Re: [DNG] random sudden stops

2021-08-26 Thread g4sra via Dng

On Thursday, August 26th, 2021 at 1:10 AM, Hendrik Boom 
 wrote:
> For the past few months my home server (running an ascii installation
> physically moved from another computer) has been suddenly stopping all
> processing about once a month. apparently at random.
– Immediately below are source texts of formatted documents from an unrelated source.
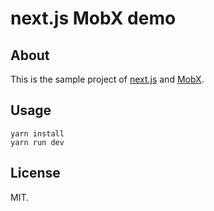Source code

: # next.js MobX demo

## About

This is the sample project of [next.js](https://github.com/zeit/next.js) and [MobX](https://github.com/mobxjs/mobx).

## Usage

```
yarn install
yarn run dev
```

## License

MIT.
It seems to stop
> instantly, leaving power on and becoming completely responsive to ping,
> existing ssh connexions and use of the physical keyboard.
> The system log, after a reboot, shows nothing unusual except of course
> that there are no log entries for a shut-down.
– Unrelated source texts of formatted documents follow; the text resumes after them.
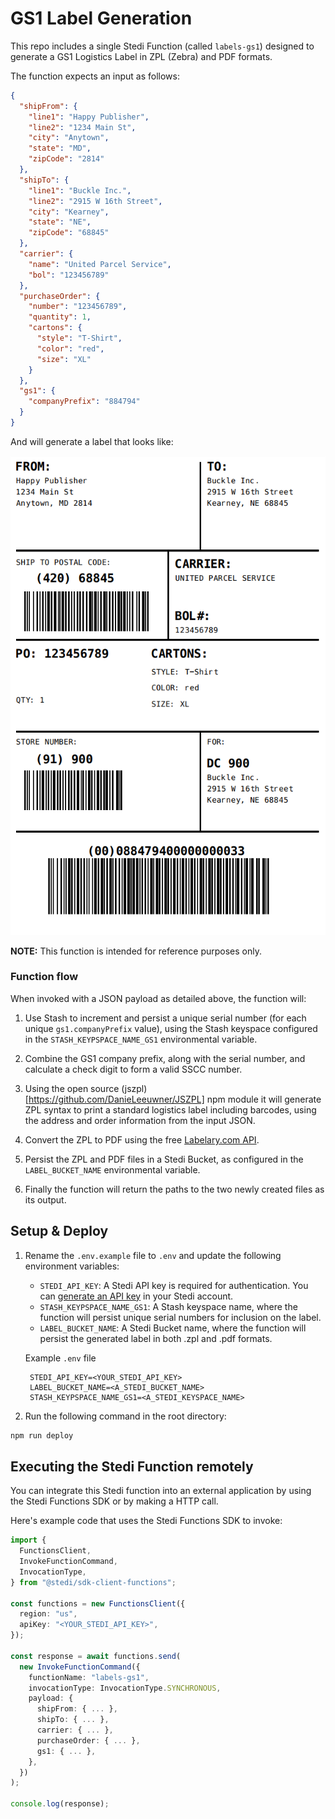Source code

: # GS1 Label Generation

This repo includes a single Stedi Function (called `labels-gs1`) designed to generate a GS1 Logistics Label in ZPL (Zebra) and PDF formats.

The function expects an input as follows:

```json
{
  "shipFrom": {
    "line1": "Happy Publisher",
    "line2": "1234 Main St",
    "city": "Anytown",
    "state": "MD",
    "zipCode": "2814"
  },
  "shipTo": {
    "line1": "Buckle Inc.",
    "line2": "2915 W 16th Street",
    "city": "Kearney",
    "state": "NE",
    "zipCode": "68845"
  },
  "carrier": {
    "name": "United Parcel Service",
    "bol": "123456789"
  },
  "purchaseOrder": {
    "number": "123456789",
    "quantity": 1,
    "cartons": {
      "style": "T-Shirt",
      "color": "red",
      "size": "XL"
    }
  },
  "gs1": {
    "companyPrefix": "884794"
  }
}
```

And will generate a label that looks like:

<img alt="Sample Logistics Label" src="./assets/sample-label.png" />

**NOTE:** This function is intended for reference purposes only.

### Function flow

When invoked with a JSON payload as detailed above, the function will:

1. Use Stash to increment and persist a unique serial number (for each unique `gs1.companyPrefix` value), using the Stash keyspace configured in the `STASH_KEYPSPACE_NAME_GS1` environmental variable.

2. Combine the GS1 company prefix, along with the serial number, and calculate a check digit to form a valid SSCC number.

3. Using the open source (jszpl)[https://github.com/DanieLeeuwner/JSZPL] npm module it will generate ZPL syntax to print a standard logistics label including barcodes, using the address and order information from the input JSON.

4. Convert the ZPL to PDF using the free [Labelary.com API](http://labelary.com/).

5. Persist the ZPL and PDF files in a Stedi Bucket, as configured in the `LABEL_BUCKET_NAME` environmental variable.

6. Finally the function will return the paths to the two newly created files as its output.

## Setup & Deploy

1. Rename the `.env.example` file to `.env` and update the following environment variables:

   - `STEDI_API_KEY`: A Stedi API key is required for authentication. You
     can [generate an API key](https://www.stedi.com/app/settings/api-keys) in your Stedi account.
   - `STASH_KEYPSPACE_NAME_GS1`: A Stash keyspace name, where the function will persist unique serial numbers for inclusion on the label.
   - `LABEL_BUCKET_NAME`: A Stedi Bucket name, where the function will persist the generated label in both .zpl and .pdf formats.

   Example `.env` file

   ```
    STEDI_API_KEY=<YOUR_STEDI_API_KEY>
    LABEL_BUCKET_NAME=<A_STEDI_BUCKET_NAME>
    STASH_KEYPSPACE_NAME_GS1=<A_STEDI_KEYSPACE_NAME>
   ```

1. Run the following command in the root directory:

```bash
npm run deploy
```

## Executing the Stedi Function remotely

You can integrate this Stedi function into an external application by using the Stedi Functions SDK or by making a HTTP call.

Here's example code that uses the Stedi Functions SDK to invoke:

```typescript
import {
  FunctionsClient,
  InvokeFunctionCommand,
  InvocationType,
} from "@stedi/sdk-client-functions";

const functions = new FunctionsClient({
  region: "us",
  apiKey: "<YOUR_STEDI_API_KEY>",
});

const response = await functions.send(
  new InvokeFunctionCommand({
    functionName: "labels-gs1",
    invocationType: InvocationType.SYNCHRONOUS,
    payload: {
      shipFrom: { ... },
      shipTo: { ... },
      carrier: { ... },
      purchaseOrder: { ... },
      gs1: { ... },
    },
  })
);

console.log(response);
```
> Can anyone provide ideas about tracking this down?
> It could of course be a random rare intermittent hardware error.

> -- hendrik

Sounds like a Kernel panic, which can be tricky to resolve.
My first step would be to enable the Magic SysReq Key and 

wait for a system freeze to see if it can reveal anything.

https://en.wikipedia.org/wiki/Magic_SysRq_key



publickey - g4sra@protonmail.com - 0x42E94623.asc
Description: application/pgp-keys


signature.asc
Description: OpenPGP digital signature
___
Dng mailing list
Dng@lists.dyne.org
https://mailinglists.dyne.org/cgi-bin/mailman/listinfo/dng


Re: [DNG] random sudden stops

2021-08-26 Thread Simon
Hendrik Boom  wrote:

> When the machine stops I cannot access it by network.  Even existing 
> connexions stop working.

Have you disabled console screen blanking (IIRC “setterm --blank 0”)so that any 
messages put out are readable ?
Perhaps you’ve already tried that and there’s no clues given ?

Simon

___
Dng mailing list
Dng@lists.dyne.org
https://mailinglists.dyne.org/cgi-bin/mailman/listinfo/dng


Re: [DNG] random sudden stops

2021-08-26 Thread Hendrik Boom
On Wed, Aug 25, 2021 at 09:16:06PM -0400, william moss via Dng wrote:
> On 8/25/21 8:10 PM, Hendrik Boom wrote:
> > For the past few months my home server (running an ascii installation 
> > physically moved from another computer) has been suddenly stopping all 
> > processing about once a month. apparently at random.  It seems to stop 
> > instantly, leaving power on and becoming completely responsive to ping,
> > existing ssh connexions and use of the physical keyboard.
> > 
> > The system log, after a reboot, shows nothing unusual except of course 
> > that there are no log entries for a shut-down.
> > 
> > Can anyone provide ideas about tracking this down?
> > 
> > It could of course be a random rare intermittent hardware error.
> > 
> > -- hendrik
> > ___
> > Dng mailing list
> > Dng@lists.dyne.org
> > https://mailinglists.dyne.org/cgi-bin/mailman/listinfo/dng
> > 
> I had the same problem on a work station running ASCII. Since I could
> access the system from another machine on the LAN and even log in, I
> guessed that it was Xorg. Killing X Via a remote login cleared the
> problem. With the use of sar and other tools, I determined it was the
> video card and/or NVIDIA's drivers (kernel modules). Switched back to
> the system board's video (AMD) and the problem went away.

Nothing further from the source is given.